Their voices flutter,
Butterflies in my hair.

And then the bingo.
Pat calls out the numbers
22 is double chooks
and 11, legs.
(They always whistle when she says that)
8 the fat lady or gentleman.
Sweet 16 and never been kissed.
She chokes at 69, then accuses an old guy
of being obscene when he sniggers.

Bingo on a Saturday night,
Old faces, eager young eyes.

Tuesday, August 26, 2008

A Bellyful of Maggots

You see it's the extent of the treachery that gets to me. It's like the Dutch boy has removed his finger from the hole in the dyke. The trickle becomes a flow, the water gushes forth, the hole expands, the dyke collapses.

There is a flood. We are overwhelmed. We drown.

I'm drowning now. In all the lies you told me. I can't even seem to get my head around them.

Was there even the slightest semblance of truth in all this mendacity?

Each lie, like a maggot in my belly, eating away at me. And truth, like methylated spirit, to kill each maggot. But oh, does it sting. Each maggot killed feels like a tearing, a severance. I was cuddling my maggots, they took refuge inside me, my bastard children.

Lies, like tumours.

Lies, like festering sores.

Lies, like that look in your eyes.

I just don't understand why you would make all this effort.

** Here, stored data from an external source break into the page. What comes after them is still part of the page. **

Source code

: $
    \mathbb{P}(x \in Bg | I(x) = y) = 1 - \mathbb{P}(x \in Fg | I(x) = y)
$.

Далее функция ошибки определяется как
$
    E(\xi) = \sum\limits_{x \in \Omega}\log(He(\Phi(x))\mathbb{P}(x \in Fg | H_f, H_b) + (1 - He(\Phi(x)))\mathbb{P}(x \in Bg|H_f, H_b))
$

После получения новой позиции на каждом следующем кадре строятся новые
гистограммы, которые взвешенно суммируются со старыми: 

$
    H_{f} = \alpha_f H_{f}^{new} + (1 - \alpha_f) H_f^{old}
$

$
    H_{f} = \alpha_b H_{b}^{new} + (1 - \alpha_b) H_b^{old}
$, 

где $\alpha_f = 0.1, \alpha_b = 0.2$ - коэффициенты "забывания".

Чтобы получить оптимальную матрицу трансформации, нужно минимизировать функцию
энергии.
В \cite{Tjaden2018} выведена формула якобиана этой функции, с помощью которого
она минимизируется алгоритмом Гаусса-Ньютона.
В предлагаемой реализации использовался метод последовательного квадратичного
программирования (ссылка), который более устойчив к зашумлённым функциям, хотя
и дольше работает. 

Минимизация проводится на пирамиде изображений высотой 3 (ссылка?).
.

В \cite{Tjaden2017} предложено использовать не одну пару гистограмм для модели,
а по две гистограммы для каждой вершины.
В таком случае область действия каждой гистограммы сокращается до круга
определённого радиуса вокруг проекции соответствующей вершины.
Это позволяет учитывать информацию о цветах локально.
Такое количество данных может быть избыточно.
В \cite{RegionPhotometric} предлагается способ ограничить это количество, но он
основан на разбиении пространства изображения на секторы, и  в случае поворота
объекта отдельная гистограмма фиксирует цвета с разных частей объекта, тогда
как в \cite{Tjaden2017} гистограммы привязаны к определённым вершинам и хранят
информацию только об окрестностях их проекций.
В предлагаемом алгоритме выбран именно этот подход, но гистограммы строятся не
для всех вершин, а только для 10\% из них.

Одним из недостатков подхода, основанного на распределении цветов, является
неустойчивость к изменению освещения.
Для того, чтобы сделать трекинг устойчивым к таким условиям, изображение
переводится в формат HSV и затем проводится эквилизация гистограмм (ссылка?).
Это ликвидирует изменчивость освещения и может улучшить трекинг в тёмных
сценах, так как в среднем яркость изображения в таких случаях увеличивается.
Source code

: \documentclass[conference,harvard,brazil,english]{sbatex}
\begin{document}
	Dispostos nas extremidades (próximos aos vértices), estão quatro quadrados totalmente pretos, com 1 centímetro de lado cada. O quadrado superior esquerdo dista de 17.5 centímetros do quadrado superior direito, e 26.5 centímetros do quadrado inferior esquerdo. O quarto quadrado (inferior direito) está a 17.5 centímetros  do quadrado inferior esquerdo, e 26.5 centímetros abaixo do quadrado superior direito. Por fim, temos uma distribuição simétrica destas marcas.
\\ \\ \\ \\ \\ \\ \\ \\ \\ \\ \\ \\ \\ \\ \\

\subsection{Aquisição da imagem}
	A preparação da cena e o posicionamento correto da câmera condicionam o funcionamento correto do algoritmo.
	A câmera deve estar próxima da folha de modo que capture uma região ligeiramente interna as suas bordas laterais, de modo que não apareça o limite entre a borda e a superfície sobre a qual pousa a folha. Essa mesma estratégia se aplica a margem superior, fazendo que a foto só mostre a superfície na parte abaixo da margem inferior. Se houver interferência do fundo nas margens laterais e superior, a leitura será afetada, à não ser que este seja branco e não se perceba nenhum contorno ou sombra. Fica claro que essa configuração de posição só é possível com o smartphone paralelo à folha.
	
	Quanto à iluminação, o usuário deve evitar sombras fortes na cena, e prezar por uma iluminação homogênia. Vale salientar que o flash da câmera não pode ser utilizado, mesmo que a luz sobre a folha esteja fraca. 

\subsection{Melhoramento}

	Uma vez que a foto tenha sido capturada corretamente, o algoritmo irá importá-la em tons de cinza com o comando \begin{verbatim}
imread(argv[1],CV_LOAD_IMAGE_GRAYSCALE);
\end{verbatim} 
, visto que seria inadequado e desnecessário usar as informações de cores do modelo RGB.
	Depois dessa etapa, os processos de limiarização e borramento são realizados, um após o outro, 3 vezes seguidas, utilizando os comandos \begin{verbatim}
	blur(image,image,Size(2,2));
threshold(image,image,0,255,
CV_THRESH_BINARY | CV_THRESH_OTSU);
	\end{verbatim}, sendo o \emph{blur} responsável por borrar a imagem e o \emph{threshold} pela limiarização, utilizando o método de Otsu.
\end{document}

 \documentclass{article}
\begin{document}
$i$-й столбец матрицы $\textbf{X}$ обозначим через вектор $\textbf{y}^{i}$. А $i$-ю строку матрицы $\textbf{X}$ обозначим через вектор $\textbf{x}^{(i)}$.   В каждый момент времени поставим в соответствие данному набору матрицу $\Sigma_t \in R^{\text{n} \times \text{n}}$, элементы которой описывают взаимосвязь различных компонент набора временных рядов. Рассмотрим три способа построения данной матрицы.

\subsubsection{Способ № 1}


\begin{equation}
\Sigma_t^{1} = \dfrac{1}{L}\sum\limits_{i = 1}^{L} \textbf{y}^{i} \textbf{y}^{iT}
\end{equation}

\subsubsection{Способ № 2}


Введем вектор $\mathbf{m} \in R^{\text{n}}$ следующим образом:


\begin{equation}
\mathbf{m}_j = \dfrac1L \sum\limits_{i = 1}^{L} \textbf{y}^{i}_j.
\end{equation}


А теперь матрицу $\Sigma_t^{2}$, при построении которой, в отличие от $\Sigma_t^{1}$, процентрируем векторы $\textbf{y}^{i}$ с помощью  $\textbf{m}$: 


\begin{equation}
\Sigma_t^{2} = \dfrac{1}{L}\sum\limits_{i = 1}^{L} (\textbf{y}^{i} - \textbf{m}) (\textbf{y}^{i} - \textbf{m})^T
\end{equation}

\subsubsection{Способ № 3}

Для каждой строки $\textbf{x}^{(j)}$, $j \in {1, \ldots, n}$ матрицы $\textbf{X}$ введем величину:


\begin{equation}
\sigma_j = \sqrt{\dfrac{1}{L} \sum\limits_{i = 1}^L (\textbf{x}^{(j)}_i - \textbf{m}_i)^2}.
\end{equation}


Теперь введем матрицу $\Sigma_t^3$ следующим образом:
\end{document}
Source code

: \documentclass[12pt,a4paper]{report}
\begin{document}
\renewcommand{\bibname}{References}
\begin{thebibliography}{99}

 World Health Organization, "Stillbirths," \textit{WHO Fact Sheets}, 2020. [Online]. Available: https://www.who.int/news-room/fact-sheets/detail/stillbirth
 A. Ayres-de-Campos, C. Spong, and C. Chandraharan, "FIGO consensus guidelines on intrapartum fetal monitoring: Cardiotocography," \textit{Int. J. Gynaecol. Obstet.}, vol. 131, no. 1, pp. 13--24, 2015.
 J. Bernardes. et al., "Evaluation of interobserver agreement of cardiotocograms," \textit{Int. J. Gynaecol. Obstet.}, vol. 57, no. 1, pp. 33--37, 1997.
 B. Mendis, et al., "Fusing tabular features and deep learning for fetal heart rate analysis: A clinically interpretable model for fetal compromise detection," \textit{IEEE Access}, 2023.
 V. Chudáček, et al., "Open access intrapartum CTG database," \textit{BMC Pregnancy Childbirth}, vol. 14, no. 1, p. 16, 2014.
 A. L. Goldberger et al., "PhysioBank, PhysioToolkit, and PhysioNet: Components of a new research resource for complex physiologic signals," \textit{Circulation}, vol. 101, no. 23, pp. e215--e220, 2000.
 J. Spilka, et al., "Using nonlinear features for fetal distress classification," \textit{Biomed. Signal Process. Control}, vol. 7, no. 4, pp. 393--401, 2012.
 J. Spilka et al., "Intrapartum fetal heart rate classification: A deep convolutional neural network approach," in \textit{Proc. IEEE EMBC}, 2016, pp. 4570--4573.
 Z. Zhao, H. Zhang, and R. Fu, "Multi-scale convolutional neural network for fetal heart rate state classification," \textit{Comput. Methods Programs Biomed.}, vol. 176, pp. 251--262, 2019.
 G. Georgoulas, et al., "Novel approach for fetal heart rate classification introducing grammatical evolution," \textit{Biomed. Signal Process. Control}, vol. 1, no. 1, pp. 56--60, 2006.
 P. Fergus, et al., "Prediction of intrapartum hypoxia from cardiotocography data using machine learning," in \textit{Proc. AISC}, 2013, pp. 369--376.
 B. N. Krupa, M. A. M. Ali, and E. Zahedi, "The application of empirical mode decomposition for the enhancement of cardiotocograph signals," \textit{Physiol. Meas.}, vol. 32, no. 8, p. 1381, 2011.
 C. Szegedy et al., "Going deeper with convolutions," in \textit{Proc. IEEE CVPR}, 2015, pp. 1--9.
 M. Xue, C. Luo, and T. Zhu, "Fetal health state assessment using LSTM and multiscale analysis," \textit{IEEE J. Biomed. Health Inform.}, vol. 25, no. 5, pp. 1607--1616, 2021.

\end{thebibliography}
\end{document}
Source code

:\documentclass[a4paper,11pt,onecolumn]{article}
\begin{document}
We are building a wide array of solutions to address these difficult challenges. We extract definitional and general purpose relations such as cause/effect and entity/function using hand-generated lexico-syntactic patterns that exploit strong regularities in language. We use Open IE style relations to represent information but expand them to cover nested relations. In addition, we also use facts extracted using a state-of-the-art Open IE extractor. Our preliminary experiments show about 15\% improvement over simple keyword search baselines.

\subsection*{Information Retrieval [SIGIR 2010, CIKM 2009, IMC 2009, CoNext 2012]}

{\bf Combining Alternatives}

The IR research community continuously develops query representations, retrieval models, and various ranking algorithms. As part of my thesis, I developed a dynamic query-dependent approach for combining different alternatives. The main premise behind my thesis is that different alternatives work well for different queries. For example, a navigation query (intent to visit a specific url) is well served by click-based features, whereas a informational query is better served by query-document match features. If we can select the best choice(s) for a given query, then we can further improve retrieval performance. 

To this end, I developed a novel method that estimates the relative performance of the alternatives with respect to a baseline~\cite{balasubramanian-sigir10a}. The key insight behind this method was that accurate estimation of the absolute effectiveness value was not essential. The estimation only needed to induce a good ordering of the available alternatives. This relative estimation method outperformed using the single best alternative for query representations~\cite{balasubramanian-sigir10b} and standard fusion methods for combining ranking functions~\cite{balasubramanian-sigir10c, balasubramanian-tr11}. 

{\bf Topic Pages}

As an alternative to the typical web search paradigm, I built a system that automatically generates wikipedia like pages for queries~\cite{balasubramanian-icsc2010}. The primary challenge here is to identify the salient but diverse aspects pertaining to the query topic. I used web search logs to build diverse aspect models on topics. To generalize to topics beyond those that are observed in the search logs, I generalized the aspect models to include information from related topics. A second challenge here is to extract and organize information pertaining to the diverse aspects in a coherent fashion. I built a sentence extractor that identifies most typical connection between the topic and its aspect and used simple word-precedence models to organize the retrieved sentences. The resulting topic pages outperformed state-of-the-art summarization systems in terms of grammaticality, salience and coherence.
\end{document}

I'm not worth it. Really. And now, you're on the phone harrassing me. Constantly. Now that I don't want to speak to you.

You don't know, do you? You don't know just how much I know. And who told me. And how you now appear, a dimunitive figure, just sad and ridiculous.

Evil is, as it ever was, privative.

A lack of something.

A hole in the air.

An absence.

You shrink in front of my eyes. You become less and less. You turn to shadow.

While I keep vomitting maggots.

Monday, August 25, 2008

The Sith Lord

He comes into the room and rubs his hands together. Affecting evil. Except that it is no affectation. He actually IS evil.

"You want a woman, you fuck her mind first. Then the body comes to you for free. Believe me, she will be begging for it. Look at me, I can't even seem to get rid of them. Which is a bummer. A guy gets bored. He likes some variety."

I nod fixated, wondering why he is deigning to share this information with me. Of course, I'm not in the running so I don't matter. But does he think I wouldn't share the information?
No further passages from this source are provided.